DESCRIPTION OF THE TASK: Using the material below, repeat exactly the lines from the one with "Flourish is a" through the one with "The code is", ends included, without any images.

★ ★ ★ ★

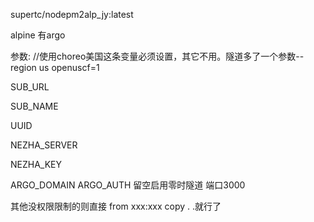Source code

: supertc/nodepm2alp_jy:latest       

alpine  有argo  

参数:
//使用choreo美国这条变量必须设置，其它不用。隧道多了一个参数--region us
openuscf=1  

SUB_URL  

SUB_NAME  

UUID  

NEZHA_SERVER  

NEZHA_KEY  

ARGO_DOMAIN  ARGO_AUTH 留空启用零时隧道    端口3000


其他没权限限制的则直接   from xxx:xxx    copy . .就行了
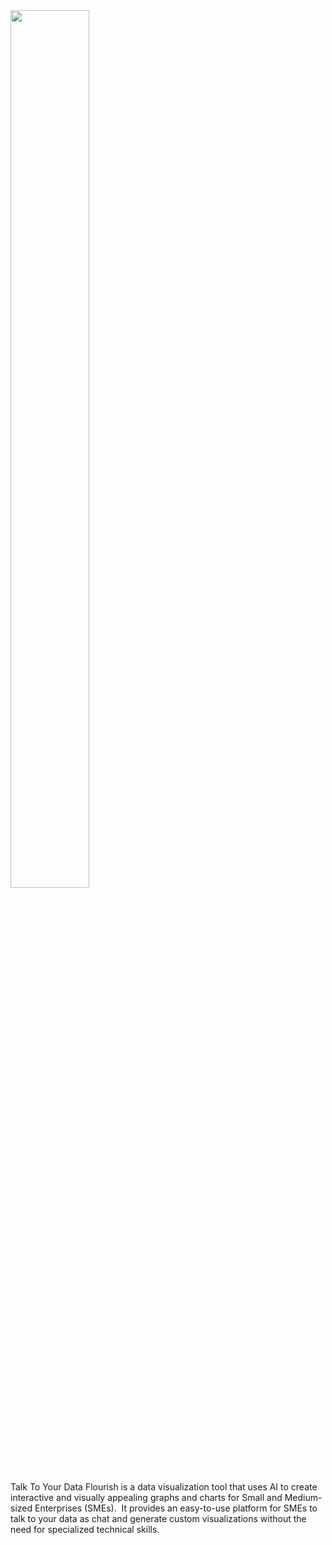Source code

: 
<img src="[https://user-images.githubusercontent.com/41547742/195372022-4e48d086-7af3-4f5a-a871-72522f3bde9b.jpg](https://k.top4top.io/p_2697f8wjq1.png)" width=50% height=60%>

Talk To Your Data
Flourish is a data visualization tool that uses AI to create interactive and visually appealing graphs and charts for Small and Medium-sized Enterprises (SMEs). 
It provides an easy-to-use platform for SMEs to talk to your data as chat and generate custom visualizations without the need for specialized technical skills.
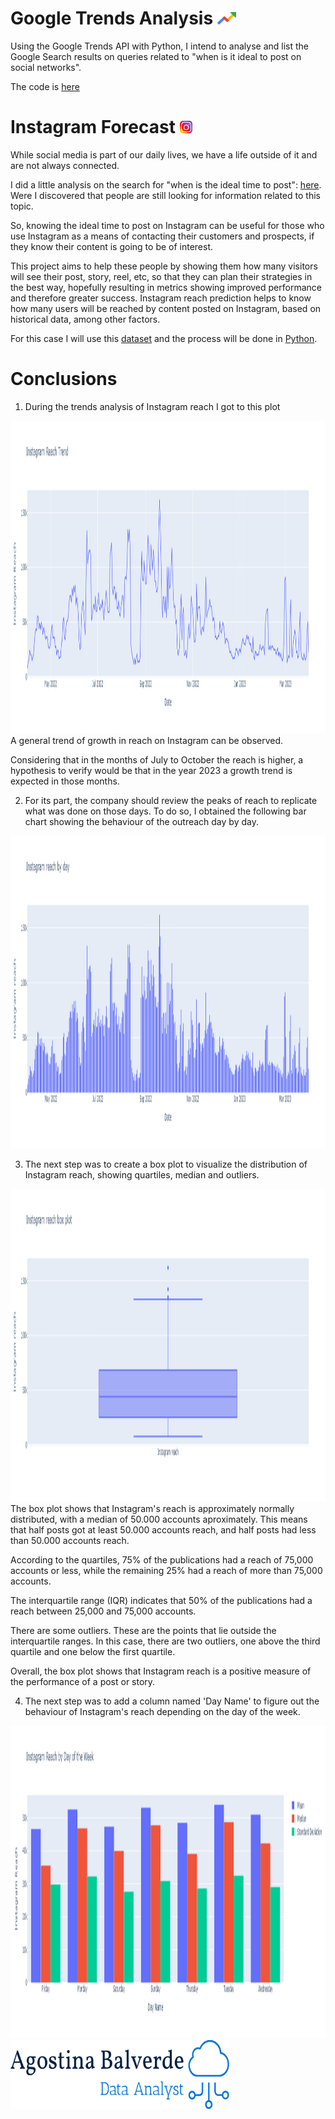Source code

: # Google Trends Analysis <img src="https://github.com/AgosBal/Instagram-Reach/blob/40768e90852e0ed2c44aeb399a07167fcfb74aa5/img/Google%20Trends.png" width="30" height="20" alt="Google Trends">

Using the Google Trends API with Python, I intend to analyse and list the Google Search results on queries related to "when is it ideal to post on social networks".

The code is [here](Google.Search.Analysis.ipynb)


# Instagram Forecast <img src="https://github.com/AgosBal/Instagram-Reach/blob/4abb54adfbc157be97f828eeca8b7f0fb6075498/img/Instagram.png" width="20" height="20" alt="Instagram">
While social media is part of our daily lives, we have a life outside of it and are not always connected.

I did a little analysis on the search for "when is the ideal time to post": [here](Google.Search.Analysis.ipynb). Were I discovered that people are still looking for information related to this topic.

So, knowing the ideal time to post on Instagram can be useful for those who use Instagram as a means of contacting their customers and prospects, if they know their content is going to be of interest.

This project aims to help these people by showing them how many visitors will see their post, story, reel, etc, so that they can plan their strategies in the best way, hopefully resulting in metrics showing improved performance and therefore greater success. Instagram reach prediction helps to know how many users will be reached by content posted on Instagram, based on historical data, among other factors.

For this case I will use this [dataset](Instagram-Reach.csv) and the process will be done in [Python](Instagram.Forecast.ipynb).

# Conclusions
1. During the trends analysis of Instagram reach I got to this plot
<img src="https://github.com/AgosBal/Instagram-Reach/blob/51c616296eef7bcf787eeb9a20f08f9ca4cd5263/img/Trend%20of%20Instagram%20reach.png" width='1500' height='500' alt="Instagram Reach Trend">
A general trend of growth in reach on Instagram can be observed.

Considering that in the months of July to October the reach is higher, a hypothesis to verify would be that in the year 2023 a growth trend is expected in those months.

2. For its part, the company should review the peaks of reach to replicate what was done on those days. To do so, I obtained the following bar chart showing the behaviour of the outreach day by day.
<img src="https://github.com/AgosBal/Instagram-Reach/blob/51c616296eef7bcf787eeb9a20f08f9ca4cd5263/img/Instagram%20reach%2C%20day%20by%20day.png" width='1500' height='500' alt="Instagram Reach day by day">

3. The next step was to create a box plot to visualize the distribution of Instagram reach, showing quartiles, median and outliers.
<img src="https://github.com/AgosBal/Instagram-Reach/blob/51c616296eef7bcf787eeb9a20f08f9ca4cd5263/img/Instagram%20reach%20box%20plot.png" width='1500' height='500' alt="Instagram Reach box plot">
The box plot shows that Instagram's reach is approximately normally distributed, with a median of 50.000 accounts aproximately. This means that half posts got at least 50.000 accounts reach, and half posts had less than 50.000 accounts reach.

According to the quartiles, 75% of the publications had a reach of 75,000 accounts or less, while the remaining 25% had a reach of more than 75,000 accounts.

The interquartile range (IQR) indicates that 50% of the publications had a reach between 25,000 and 75,000 accounts.

There are some outliers. These are the points that lie outside the interquartile ranges. In this case, there are two outliers, one above the third quartile and one below the first quartile.

Overall, the box plot shows that Instagram reach is a positive measure of the performance of a post or story.

4. The next step was to add a column named 'Day Name' to figure out the behaviour of Instagram's reach depending on the day of the week. 
<img src="https://github.com/AgosBal/Instagram-Reach/blob/51c616296eef7bcf787eeb9a20f08f9ca4cd5263/img/Instagram%20Reach%20by%20day%20of%20week.png" width='1500' height='500' alt="Instagram reach by day of the week">




<img src="https://github.com/AgosBal/Instagram-Reach/blob/f6f05e95f905273ece8dd5b084917b661345f57b/img/agostina-balverde-high-resolution-logo-transparent.png" width="350" height="110" alt="Agostina Balverde logo">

★ ★ ★ ★

ANSWER SPACE:
Flourish is a data visualization tool that uses AI to create interactive and visually appealing graphs and charts for Small and Medium-sized Enterprises (SMEs). 
It provides an easy-to-use platform for SMEs to talk to your data as chat and generate custom visualizations without the need for specialized technical skills.
Source code

: # Google Trends Analysis <img src="https://github.com/AgosBal/Instagram-Reach/blob/40768e90852e0ed2c44aeb399a07167fcfb74aa5/img/Google%20Trends.png" width="30" height="20" alt="Google Trends">

Using the Google Trends API with Python, I intend to analyse and list the Google Search results on queries related to "when is it ideal to post on social networks".

The code is [here](Google.Search.Analysis.ipynb)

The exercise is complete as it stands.